* WORK INSTRUCTION
Show every line of the data where the word "spread" can be found.

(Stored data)
☆ ☆ ☆ ☆ ☆

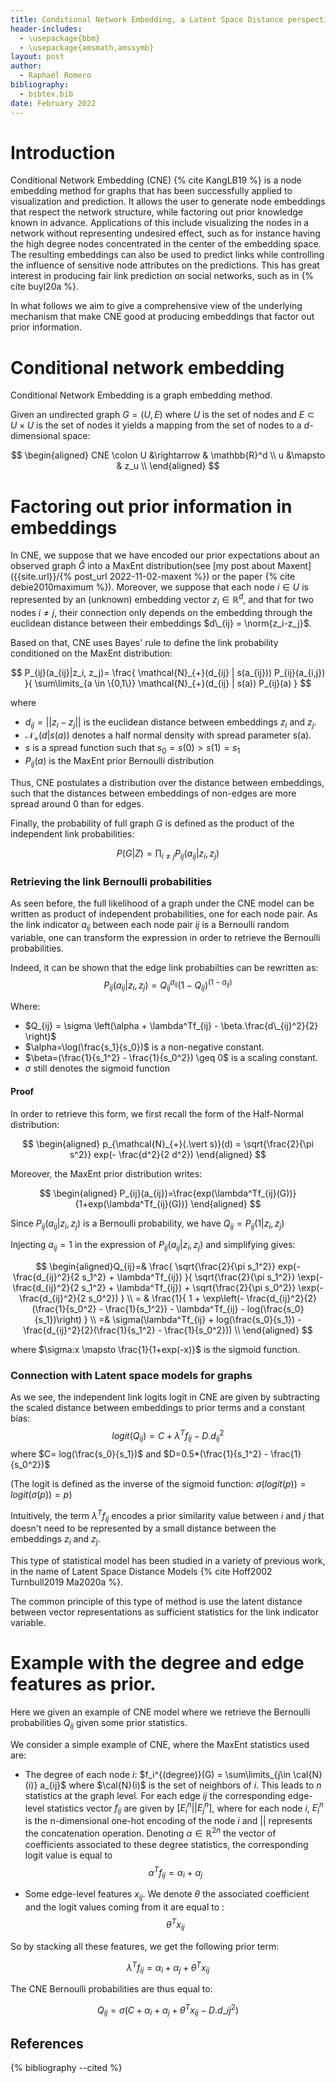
```yaml
---
title: Conditional Network Embedding, a Latent Space Distance perspective
header-includes:
  - \usepackage{bbm}
  - \usepackage{amsmath,amssymb}
layout: post
author:
  - Raphaël Romero
bibliography:
  - bibtex.bib
date: February 2022
---
```


# Introduction

Conditional Network Embedding (CNE) {% cite KangLB19 %} is a node embedding method for graphs that has been successfully applied to visualization and prediction. It allows the user to generate node embeddings that respect the network structure, while factoring out prior knowledge known in advance. Applications of this include visualizing the nodes in a network without representing undesired effect, such as for instance having the high degree nodes concentrated in the center of the embedding space. The resulting embeddings can also be used to predict links while controlling the influence of sensitive node attributes on the predictions. This has great interest in producing fair link prediction on social networks, such as in {% cite buyl20a %}.

In what follows we aim to give a comprehensive view of the underlying mechanism that make CNE good at producing embeddings that factor out prior information.

<!--

In what follows we express the Conditional Network Embeddings model as a
statistical model for which the parameter space is the cartesian product
of the space of embedding matrices and regression parameters w.r.t. edge
features $$f_{ij}$$. -->

# Conditional network embedding

Conditional Network Embedding is a graph embedding method.

Given an undirected graph $G=(U,E)$ where $U$ is the set of nodes and $E\subset U\times U$ is the set of nodes it yields a mapping from the set of nodes to a $d$-dimensional space:

$$
\begin{aligned}
CNE \colon U &\rightarrow & \mathbb{R}^d \\ u &\mapsto & z_u \\
\end{aligned}
$$

# Factoring out prior information in embeddings

$\newcommand{\norm}[1]{\vert \vert #1 \vert \vert }$ In CNE, we suppose that we have encoded our prior expectations about an observed graph $\hat{G}$ into a MaxEnt distribution(see [my post about Maxent]({{site.url}}/{% post_url 2022-11-02-maxent %}) or the paper {% cite debie2010maximum %}). Moreover, we suppose that each node $i \in U$ is represented by an (unknown) embedding vector $z_i \in \mathbb{R}^d$, and that for two nodes $i \neq j$, their connection only depends on the embedding through the euclidean distance between their embeddings $d\_{ij} = \norm{z_i-z_j}$.

Based on that, CNE uses Bayes' rule to define the link probability conditioned on the MaxEnt distribution:

$$
P_{ij}(a_{ij}|z_i, z_j)= \frac{
\mathcal{N}_{+}(d_{ij} | s(a_{ij}))
P_{ij}(a_{i,j})
}{
\sum\limits_{a \in \{0,1\}}
\mathcal{N}_{+}(d_{ij} | s(a))
P_{ij}(a)
}
$$

where

- $d_{ij} = \vert\vert z_i-z_j \vert\vert$ is the euclidean distance between embeddings $z_i$ and $z_j$.
- $\mathcal{N}_{+}(d\vert s(a))$ denotes a half normal density with spread parameter s(a).
- $s$ is a spread function such that $s_0=s(0)>s(1)=s_1$
- $P_{ij}(a)$ is the MaxEnt prior Bernoulli distribution

Thus, CNE postulates a distribution over the distance between embeddings, such that the distances between embeddings of non-edges are more spread around 0 than for edges.

Finally, the probability of full graph $G$ is defined as the product of the independent link probabilities:

$$
P(G\vert Z) =\prod_{i\neq j}P_{ij}(a_{ij}|z_i, z_j)
$$

### Retrieving the link Bernoulli probabilities

As seen before, the full likelihood of a graph under the CNE model can be written as product of independent probabilities, one for each node pair. As the link indicator $a_{ij}$ between each node pair $ij$ is a Bernoulli random variable, one can transform the expression in order to retrieve the Bernoulli probabilities.

Indeed, it can be shown that the edge link probabilties can be rewritten as: $$P_{ij}(a_{ij} \vert z_i, z_j) =  Q_{ij}^{a_{ij}}(1-Q_{ij})^{(1-a_{ij})}$$

Where:

- $Q_{ij} = \sigma \left(\alpha + \lambda^Tf_{ij} - \beta.\frac{d\_{ij}^2}{2} \right)$
- $\alpha=\log(\frac{s_1}{s_0})$ is a non-negative constant.
- $\beta=(\frac{1}{s_1^2} - \frac{1}{s_0^2}) \geq 0$ is a scaling constant.
- $\sigma$ still denotes the sigmoid function

#### Proof

In order to retrieve this form, we first recall the form of the Half-Normal distribution:

$$
\begin{aligned}
p_{\mathcal{N}_{+}(.\vert s)}(d) = \sqrt{\frac{2}{\pi s^2}} exp(- \frac{d^2}{2 d^2})
\end{aligned}
$$

Moreover, the MaxEnt prior distribution writes:

$$
\begin{aligned}
P_{ij}(a_{ij})=\frac{exp(\lambda^Tf_{ij}(G))}{1+exp(\lambda^Tf_{ij}(G))}
\end{aligned}
$$

Since $P_{ij}(a_{ij} \vert z_i, z_j)$ is a Bernoulli probability, we have $Q_{ij} = P_{ij}(1 \vert z_i, z_j)$

Injecting $a_{ij}=1$ in the expression of $P_{ij}(a_{ij} \vert z_i, z_j)$ and simplifying gives:

$$
\begin{aligned}Q_{ij}=& \frac{
\sqrt{\frac{2}{\pi s_1^2}}
exp(- \frac{d_{ij}^2}{2 s_1^2} + \lambda^Tf_{ij})
}{
\sqrt{\frac{2}{\pi s_1^2}}
\exp(- \frac{d_{ij}^2}{2 s_1^2} + \lambda^Tf_{ij}) +
\sqrt{\frac{2}{\pi s_0^2}}
\exp(- \frac{d_{ij}^2}{2 s_0^2})
} \\ = &
\frac{1}{
  1 +
\exp\left(- \frac{d_{ij}^2}{2}(\frac{1}{s_0^2} - \frac{1}{s_1^2}) - \lambda^Tf_{ij} - log(\frac{s_0}{s_1})\right)
} \\ =&
\sigma(\lambda^Tf_{ij} + log(\frac{s_0}{s_1}) - \frac{d_{ij}^2}{2}(\frac{1}{s_1^2} - \frac{1}{s_0^2})) \\
\end{aligned}
$$

where $\sigma:x \mapsto \frac{1}{1+exp(-x)}$ is the sigmoid function.

### Connection with Latent space models for graphs

As we see, the independent link logits logit in CNE are given by subtracting the scaled distance between embeddings to prior terms and a constant bias: $$logit(Q_{ij})=C+ \lambda^Tf_{ij} - D . d_{ij}^2$$ where $C= log(\frac{s_0}{s_1})$ and $D=0.5*(\frac{1}{s_1^2} - \frac{1}{s_0^2})$

(The logit is defined as the inverse of the sigmoid function: $\sigma(logit(p)) = logit(\sigma(p))=p$)

Intuitively, the term $\lambda^Tf_{ij}$ encodes a prior similarity value between $i$ and $j$ that doesn't need to be represented by a small distance between the embeddings $z_i$ and $z_j$.

This type of statistical model has been studied in a variety of previous work, in the name of Latent Space Distance Models {% cite Hoff2002 Turnbull2019 Ma2020a %}.

The common principle of this type of method is use the latent distance between vector representations as sufficient statistics for the link indicator variable.

# Example with the degree and edge features as prior.

Here we given an example of CNE model where we retrieve the Bernoulli probabilities $Q_{ij}$ given some prior statistics.

We consider a simple example of CNE, where the MaxEnt statistics used are:

- The degree of each node $i$: $f_i^{(degree)}(G) = \sum\limits_{j\in \cal{N}(i)} a_{ij}$ where $\cal{N}(i)$ is the set of neighbors of $i$. This leads to $n$ statistics at the graph level. For each edge $ij$ the corresponding edge-level statistics vector $f_{ij}$ are given by $[E_i^n \vert\vert E_j^n]$, where for each node $i$, $E_i^n$ is the n-dimensional one-hot encoding of the node $i$ and $\vert\vert$ represents the concatenation operation. Denoting $\alpha \in \mathbb{R}^{2n}$ the vector of coefficients associated to these degree statistics, the corresponding logit value is equal to $$\alpha^Tf_{ij}=\alpha_i + \alpha_j$$

- Some edge-level features $x_{ij}$. We denote $\theta$ the associated coefficient and the logit values coming from it are equal to : $$\theta^T x_{ij}$$

So by stacking all these features, we get the following prior term:

$$\lambda^Tf_{ij}=\alpha_i + \alpha_j + \theta^T x_{ij}$$

The CNE Bernoulli probabilities are thus equal to:

$$Q_{ij} = \sigma \left(C + \alpha_i + \alpha_j + \theta^T x_{ij} - D. d\_{ij}^2 \right) $$

<!--
# Visual explanation

In order to geometrically explain how CNE factors out prior knowledge, a possible approach is to imagine the (random) edges as Bernoulli random variables, to make them deterministic variables conditioned on the embeddings.

### Deterministic version of the random graphs above.

The sigmoid function is a smooth version of a non-continuous function, the Heaviside step function, given by $h(x) = \mathbb{1}_{\{x>0\}}$.
This one yields an activation equal to 1 for positive inputs and 0 for negative inputs.

![Heaviside]({{site.url}}/figures/sigmoid_vs_heaviside.png)
_The heaviside function in red, and the sigmoid function in green_

Let's consider a CNE model, where we use as constraints the degrees of each nodes, as well as other features.
The CNE expression looks like:


$$
Q_{ij} = \sigma \left(2 \gamma +\alpha_i + \alpha_j+ \theta^T x_{ij} - \vert\vert z_i-z_j\vert\vert^2 \right)
$$

In the deterministic CNE expression, the link indicators would then look like:

$$
a_{ij} =h\left(2\gamma +\alpha_i + \alpha_j+ \theta^Tx_{ij} - \vert\vert z_i-z_j\vert\vert \right)
$$

This has a natural visual interpretation, as shown in the following image
![CNE-DEG]({{site.url}}/figures/cne_deg1.png)

As can be seen, each embedding $z_i$ is endowed with a disk $D_i$of radius $\alpha_i+\gamma$ such that the minimum distance between $D_i$ and $D_j$ in order for the nodes to connect is $\theta^T x_{ij}$.

If the prior similarity is high, the the disk need not be too close for the connection to form. As a consequence, the embeddings will not encode the prior information. -->

## References

{% bibliography --cited %}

☆ ☆ ☆ ☆ ☆

* RESULT OF THE EXERCISE
- $\mathcal{N}_{+}(d\vert s(a))$ denotes a half normal density with spread parameter s(a).
- $s$ is a spread function such that $s_0=s(0)>s(1)=s_1$
Thus, CNE postulates a distribution over the distance between embeddings, such that the distances between embeddings of non-edges are more spread around 0 than for edges.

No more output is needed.